Zero Waste Hair Ties and Alternatives


Having just updated my review of Kooshoo Hair Ties, I felt it was time I wrote up a short post just about zero waste hair tie options. 

Standard hair ties are nothing to write home about, they are incredibly disposable, they break all the time, and are almost always made with some mix of synthetic materials, which won't really ever break down and almost none are fair-trade. 

I keep it pretty simple when it comes to doing my hair, a sock bun is about as advanced as I get. But when you keep it simple with your hair, hair ties tend to be your most trusted ally to keep your hair back in a bun, ponytail, or braid. So they weren't something I felt like I could really give up.

But there's hope! There are still several options for keeping your hair well-wrangled AND staying zero waste.

1. reduce and reuse

Ok, so before we go into what you can buy to be zero waste with your hair ties, we should talk about what you can do with the hair ties you already have. 

Do your best not to loose them, and use them as much and as long as possible! 

Since hair ties are cheap, those of us with long hair grew up thinking of them as a relatively disposable item. But they aren't! They last freaking forever, why do you think you see them all over the place on a city street? So treat them with more care and concern.

Also, once your hair tie reaches that inevitable point where it's so stretched out it's no longer actually useful as a hair tie, keep using it for other things. use it to keep wax wrap on jars, or to wrap electronic chords together, whatever you can think of! 

2. Upcycle your clothes

I actually got this tip from my fellow biologists down here in St. Croix. They use pantyhose for another experiment having to do with corals (science is weird, yall), but they don't use the upper portion of the stockings, just the thiner material that would cover the legs. So they cut up the top portion, where the material is a bit thicker, and use the rounds as hair ties and to keep our data sheets from blowing off our clip boards in the wind. Us science people have our creative moments too!

I would imagine you could do this with any old pair of pantyhose, tights, leggings, or socks that have outlived their use and are ready to meet their maker!

After having used this method, I don't know if I'll go back to buying hair ties again. You can get so many out of just one piece of clothing, and if you treat them with care, they should last you!

Hair ties made from pantyhose!

Hair ties made from pantyhose!

3. Plastic Free Hair Ties

As I mentioned, I just updated my post on Kooshoo's hair ties, and in short - I'd call them a good buy! One package of 5 lasted my boyfriend (a proud purveyor of the man-bun) a year. And they never broke or snapped, we just lost them because:

  1. My boyfriend set a few down somewhere and they were lost to time and space

  2. They became stretched out enough that they fell off of my wrists without my notice, until it was too late

They are the only plastic-free, biodegradable, ethically made hair tie on the market (as far as I know at least!) 

Here are the details:

  • Made of organic cotton (75% Organic Cotton, 25% Natural Rubber)

  • Ethically dyed, cut and sewn by family businesses in California.

  • Shipped in 100% Recycled and/or Biodegradable packaging

They are significantly more expensive than regular hair ties, but they are also last way longer, so the price difference isn't as drastic as it seems.

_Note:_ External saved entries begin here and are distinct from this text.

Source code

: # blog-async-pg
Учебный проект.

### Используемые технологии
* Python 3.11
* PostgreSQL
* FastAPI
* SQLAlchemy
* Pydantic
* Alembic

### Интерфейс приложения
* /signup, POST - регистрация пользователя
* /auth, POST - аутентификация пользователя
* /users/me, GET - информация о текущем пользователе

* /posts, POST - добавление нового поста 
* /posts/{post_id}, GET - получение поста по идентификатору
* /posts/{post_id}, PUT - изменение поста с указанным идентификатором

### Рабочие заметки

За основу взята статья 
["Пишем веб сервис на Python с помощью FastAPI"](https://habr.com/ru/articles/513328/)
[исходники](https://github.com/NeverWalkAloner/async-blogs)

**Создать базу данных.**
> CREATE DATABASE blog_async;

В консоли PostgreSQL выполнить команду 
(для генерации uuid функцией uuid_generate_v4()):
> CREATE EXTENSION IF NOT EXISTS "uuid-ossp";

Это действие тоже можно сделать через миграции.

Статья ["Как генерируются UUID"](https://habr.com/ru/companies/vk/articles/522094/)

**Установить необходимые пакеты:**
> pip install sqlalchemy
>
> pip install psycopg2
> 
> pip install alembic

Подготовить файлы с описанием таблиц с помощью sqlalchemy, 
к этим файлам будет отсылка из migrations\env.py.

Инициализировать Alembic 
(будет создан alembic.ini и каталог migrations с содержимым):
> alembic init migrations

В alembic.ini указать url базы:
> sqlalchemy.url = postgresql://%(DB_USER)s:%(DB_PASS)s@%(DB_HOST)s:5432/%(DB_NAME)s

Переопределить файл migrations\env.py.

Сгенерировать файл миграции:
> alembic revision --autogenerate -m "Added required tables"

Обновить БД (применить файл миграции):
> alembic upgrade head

However, since its under $20, I'd say it's fair to stretch the wallet for this one, given the plastic-free payoff.



One of my wonderful cousins who happens to be a carpenter actually made me a hair pin! And you bet that came package free! I'm still working on using it more regularly, but it was such a wonderful addition to my zero-waste hair collection!

However, I am not a regular user of any of these items. But if you are interested in trying some out I would recommend checking out Etsy for them - there are so many pretty options!

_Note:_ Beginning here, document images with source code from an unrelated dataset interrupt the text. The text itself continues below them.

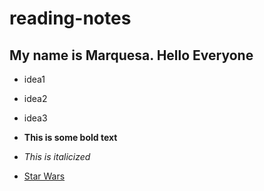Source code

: # reading-notes

## My name is Marquesa. Hello Everyone
- idea1
- idea2
- idea3

- **This is some bold text**
- *This is italicized*

- [Star Wars](https://www.starwars.com)

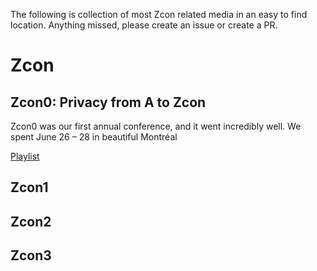 The following is collection of most Zcon related media in an easy to find location. Anything missed, please create an issue or create a PR.

# Zcon

## Zcon0: Privacy from A to Zcon

Zcon0 was our first annual conference, and it went incredibly well. We spent June 26 – 28 in beautiful Montréal

[Playlist](https://www.youtube.com/playlist?list=PL40dyJ0UYTLK507afWUMgzUYeh-i4qQWS)


## Zcon1

## Zcon2

## Zcon3

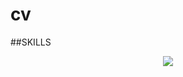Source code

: # cv

##SKILLS
<p align='center'>
  <a hfer='https://skillicons.dev'>
    <img src='https://skillicons.dev/icons?1=git,aws,azure,docker,python,js,react,flutter' />
  </a>
</p>
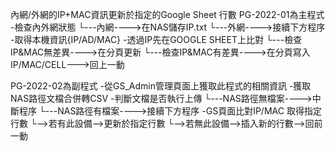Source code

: 內網/外網的IP+MAC資訊更新於指定的Google Sheet 行數
PG-2022-01為主程式
-檢查內外網狀態
 └---內網---->在NAS儲存IP.txt
 └---外網---->接續下方程序
-取得本機資訊{IP/AD/MAC}
-透過IP先在GOOGLE SHEET上比對
 └---檢查IP&MAC無差異---->在分頁更新
 └---檢查IP&MAC有差異---->在分頁寫入IP/MAC/CELL--->回上一動
 
 PG-2022-02為副程式
-從GS_Admin管理頁面上獲取此程式的相關資訊
-獲取NAS路徑文檔合併轉CSV
-判斷文檔是否執行上傳
 └---NAS路徑無檔案---->中斷程序
 └---NAS路徑有檔案---->接續下方程序
-GS頁面比對IP/MAC 取得指定行數
└-->若有此設備-->更新於指定行數
└-->若無此設備-->插入新的行數-->回前一動
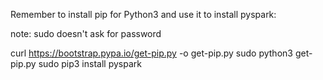 Remember to install pip for Python3 and use it to install pyspark:

note: sudo doesn't ask for password

curl https://bootstrap.pypa.io/get-pip.py -o get-pip.py
sudo python3 get-pip.py
sudo pip3 install pyspark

While I haven't tried any of these some of my favorites just from browsing are: these recycled copper hair pins, these wood hair sticks, and this hair cuff.

5. used hair ties, yes, used

I'm not going to lie, I've hesitate here. I saw Waste Rebel's post on this subject in 2017 and have been trying to work up the courage to pickup and use a hair tie off the street since. 

I think I would need to have some sort of standard cleaning protocol for these, something that kills lice, perhaps. But I've yet to jump on it. When I do, I will 100% let you know. 

But don't let my sometimes germaphobic tendencies dissuade you from giving it a go!